The Nanopillar Solution
To address this problem, Jahed and the nanoengineering Ph. D. student Ali Sarikhani, created a non-invasive fix. From the Genus Novarc, They designed a nanometrical array of nanopillars represented by a short cylinder or column. The cell then wraps its nucleus around these nanopillars and deforms its membrane. This curvature in turn led to the transient formation of minimal, self-sealing pores in the nuclear membrane, without harming the plasma membrane.
“Because we can selectively make these tiny holes in the nuclear membrane to expose their nuclei, this is an exciting advance because the functional cell remains completely readable,” Jahed said. They seeded the nanopillars with cells that had taken up a fluorescent dye (such dyes normally are confined to compartments within a cell, and here were trapped in the cell nucleus), then watched as the dye escaped through holes created by one of the two methods — never leaving limits defined by the cell membrane. This suggested that only nuclear membranes had been breached.
Breaking Open New Frontiers in Precision Medicine
The promise of the technology is extensive. The results of the study, which was published in Advanced Functional Materials, could have important implications for gene therapy and other forms of precision medicine where genetic material must be delivered directly to the nucleus or to natural drugs activated only when they are needed.

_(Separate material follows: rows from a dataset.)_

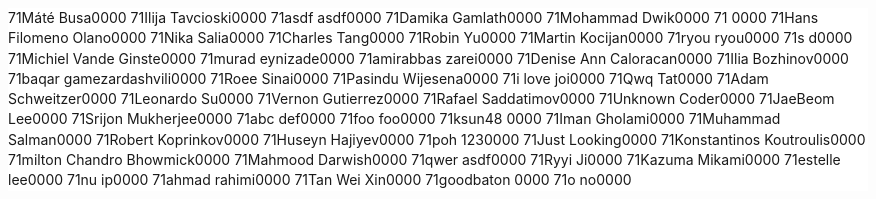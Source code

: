 <tr><td>71</td><td>Máté Busa</td><td>0</td><td>0</td><td>0</td><th>0</th></tr>
<tr><td>71</td><td>Ilija Tavcioski</td><td>0</td><td>0</td><td>0</td><th>0</th></tr>
<tr><td>71</td><td>asdf asdf</td><td>0</td><td>0</td><td>0</td><th>0</th></tr>
<tr><td>71</td><td>Damika Gamlath</td><td>0</td><td>0</td><td>0</td><th>0</th></tr>
<tr><td>71</td><td>Mohammad Dwik</td><td>0</td><td>0</td><td>0</td><th>0</th></tr>
<tr><td>71</td><td> </td><td>0</td><td>0</td><td>0</td><th>0</th></tr>
<tr><td>71</td><td>Hans Filomeno Olano</td><td>0</td><td>0</td><td>0</td><th>0</th></tr>
<tr><td>71</td><td>Nika Salia</td><td>0</td><td>0</td><td>0</td><th>0</th></tr>
<tr><td>71</td><td>Charles Tang</td><td>0</td><td>0</td><td>0</td><th>0</th></tr>
<tr><td>71</td><td>Robin Yu</td><td>0</td><td>0</td><td>0</td><th>0</th></tr>
<tr><td>71</td><td>Martin Kocijan</td><td>0</td><td>0</td><td>0</td><th>0</th></tr>
<tr><td>71</td><td>ryou ryou</td><td>0</td><td>0</td><td>0</td><th>0</th></tr>
<tr><td>71</td><td>s d</td><td>0</td><td>0</td><td>0</td><th>0</th></tr>
<tr><td>71</td><td>Michiel Vande Ginste</td><td>0</td><td>0</td><td>0</td><th>0</th></tr>
<tr><td>71</td><td>murad eynizade</td><td>0</td><td>0</td><td>0</td><th>0</th></tr>
<tr><td>71</td><td>amirabbas zarei</td><td>0</td><td>0</td><td>0</td><th>0</th></tr>
<tr><td>71</td><td>Denise Ann Caloracan</td><td>0</td><td>0</td><td>0</td><th>0</th></tr>
<tr><td>71</td><td>Ilia Bozhinov</td><td>0</td><td>0</td><td>0</td><th>0</th></tr>
<tr><td>71</td><td>baqar gamezardashvili</td><td>0</td><td>0</td><td>0</td><th>0</th></tr>
<tr><td>71</td><td>Roee Sinai</td><td>0</td><td>0</td><td>0</td><th>0</th></tr>
<tr><td>71</td><td>Pasindu Wijesena</td><td>0</td><td>0</td><td>0</td><th>0</th></tr>
<tr><td>71</td><td>i love joi</td><td>0</td><td>0</td><td>0</td><th>0</th></tr>
<tr><td>71</td><td>Qwq Tat</td><td>0</td><td>0</td><td>0</td><th>0</th></tr>
<tr><td>71</td><td>Adam Schweitzer</td><td>0</td><td>0</td><td>0</td><th>0</th></tr>
<tr><td>71</td><td>Leonardo Su</td><td>0</td><td>0</td><td>0</td><th>0</th></tr>
<tr><td>71</td><td>Vernon Gutierrez</td><td>0</td><td>0</td><td>0</td><th>0</th></tr>
<tr><td>71</td><td>Rafael Saddatimov</td><td>0</td><td>0</td><td>0</td><th>0</th></tr>
<tr><td>71</td><td>Unknown Coder</td><td>0</td><td>0</td><td>0</td><th>0</th></tr>
<tr><td>71</td><td>JaeBeom Lee</td><td>0</td><td>0</td><td>0</td><th>0</th></tr>
<tr><td>71</td><td>Srijon Mukherjee</td><td>0</td><td>0</td><td>0</td><th>0</th></tr>
<tr><td>71</td><td>abc def</td><td>0</td><td>0</td><td>0</td><th>0</th></tr>
<tr><td>71</td><td>foo foo</td><td>0</td><td>0</td><td>0</td><th>0</th></tr>
<tr><td>71</td><td>ksun48 </td><td>0</td><td>0</td><td>0</td><th>0</th></tr>
<tr><td>71</td><td>Iman Gholami</td><td>0</td><td>0</td><td>0</td><th>0</th></tr>
<tr><td>71</td><td>Muhammad Salman</td><td>0</td><td>0</td><td>0</td><th>0</th></tr>
<tr><td>71</td><td>Robert Koprinkov</td><td>0</td><td>0</td><td>0</td><th>0</th></tr>
<tr><td>71</td><td>Huseyn Hajiyev</td><td>0</td><td>0</td><td>0</td><th>0</th></tr>
<tr><td>71</td><td>poh 123</td><td>0</td><td>0</td><td>0</td><th>0</th></tr>
<tr><td>71</td><td>Just Looking</td><td>0</td><td>0</td><td>0</td><th>0</th></tr>
<tr><td>71</td><td>Konstantinos Koutroulis</td><td>0</td><td>0</td><td>0</td><th>0</th></tr>
<tr><td>71</td><td>milton Chandro Bhowmick</td><td>0</td><td>0</td><td>0</td><th>0</th></tr>
<tr><td>71</td><td>Mahmood Darwish</td><td>0</td><td>0</td><td>0</td><th>0</th></tr>
<tr><td>71</td><td>qwer asdf</td><td>0</td><td>0</td><td>0</td><th>0</th></tr>
<tr><td>71</td><td>Ryyi Ji</td><td>0</td><td>0</td><td>0</td><th>0</th></tr>
<tr><td>71</td><td>Kazuma Mikami</td><td>0</td><td>0</td><td>0</td><th>0</th></tr>
<tr><td>71</td><td>estelle lee</td><td>0</td><td>0</td><td>0</td><th>0</th></tr>
<tr><td>71</td><td>nu ip</td><td>0</td><td>0</td><td>0</td><th>0</th></tr>
<tr><td>71</td><td>ahmad rahimi</td><td>0</td><td>0</td><td>0</td><th>0</th></tr>
<tr><td>71</td><td>Tan Wei Xin</td><td>0</td><td>0</td><td>0</td><th>0</th></tr>
<tr><td>71</td><td>goodbaton </td><td>0</td><td>0</td><td>0</td><th>0</th></tr>
<tr><td>71</td><td>o no</td><td>0</td><td>0</td><td>0</td><th>0</th></tr>
  </tbody>
</table>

The team now plans to delve into the biology that drives this phenomenon to continue enhancing the platform for optimal efficacy and safety in future clinical studies of the engineered AAV used in a nuclear approach. Given this, understanding these nuances will be important in how we leverage the platform for a clinical indication and ensure it can do so safely and efficaciously using these complex animals that need to deliver genetic material into the nucleus,” Jahed said.
This revolutionary progress is a game changer and it’s hard to be optimistic about what is now possible, in the future of targeted cellular interventions and personalized medicine. This ability to make non-lethal cuts at the nucleus paves the way for new treatment approaches in gene therapy, drug delivery, and more.